Tuesday, December 21, 2021

Abandoned Mouse Dwelling & Mallard

Early next year I plan to release a new Mouse Guard sketchbook titled "Alone Together". The majority of that material is inked commissions I did during last year's ONLINECON event. But to round out the sketchbook sometimes I need to generate some material of my own both to fill up pages and to add certain tone or subject for a thematic through line for the work in the book

To the left you can see one of those pieces finished and colored ready for a page in that sketchbook––and in this blogpost I'll break down the process to get there.


The idea for this piece came from a photo shared on a Twitter account that shares abandoned architecture. I thought I could do something fun with this dwelling if I just added a mouse and something for scale. Somehow my thinking lead me to a duck.

And while it wasn't until after I'd done the pencils that I included a Tiger Moth, I'm sharing my photo reference here at this step.



For the pencils I placed a printout of the architecture on my lightpad and started penciling my version of it on a clean sheet of copy paper. While this seems like simply tracing, I'm certainly focusing on details I want to include and avoiding others I don't care about. I'm also moving the paper around to condense and compress elements, and include new details. 

The duck was penciled separately and added in digitally in Photoshop, where I also quickly drew in my mouse explorer (who I decided after this stage needed a moth companion)

With the pencils sorted (Though I think I did go through one more round of edits on the above image before this step), I printed them out and taped that to the back of a sheet of Strathmore 300 series bristol. On my Huion lightpad, I was able to see through the bristol to the pencils so I could use them as reference while I inked the lines. I used Copic Multiliner SP pens (the 0.7 & 0.3 nibs).

I inked the piece on my Twitch stream and answered questions as I worked.

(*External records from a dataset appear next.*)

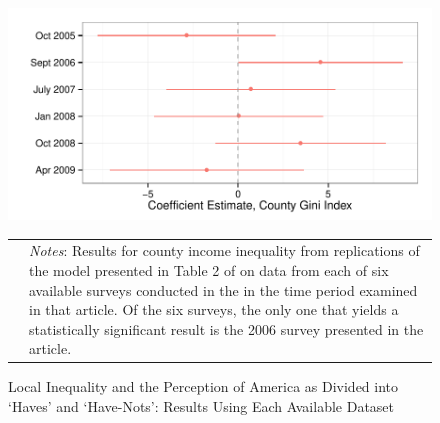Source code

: \begin{figure}[htbp] 
  \caption{Local Inequality and the Perception of America as Divided into `Haves' and `Have-Nots': Results Using Each Available Dataset}
  \label{F:t2_by_survey}
  \begin{center}
    \includegraphics[width=5.25in]{../figures/03_examine_all_available_data_t2_by_survey.pdf}
  \end{center}
  \begin{footnotesize}
  \begin{tabular}{p{.1in} p{5.1in}}
  & \emph{Notes}: Results for county income inequality from replications of the model presented in Table 2 of \citet{Newman2015} on data from each of six available surveys conducted in the in the time period examined in that article.  Of the six surveys, the only one that yields a statistically significant result is the 2006 survey presented in the article.
  \end{tabular}
  \end{footnotesize}
\end{figure}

Once the piece was inked, I scanned in the original art and started the coloring process in Photoshop. In this process the goal is to color in all the color spaces with flat colors, no rendering, no texture, no lighting effects. This is so it's easy to grab any of these colors later on as you render them.

Some of my color choices were pre-determined by the photo reference, but I definitely shifted the hues all closer to a warmer yellow area than they strictly needed to be.


Below you can see the final colors all rendered withe the Dodge and Burn tools and ready for inclusion in the sketchbook I'll release next year.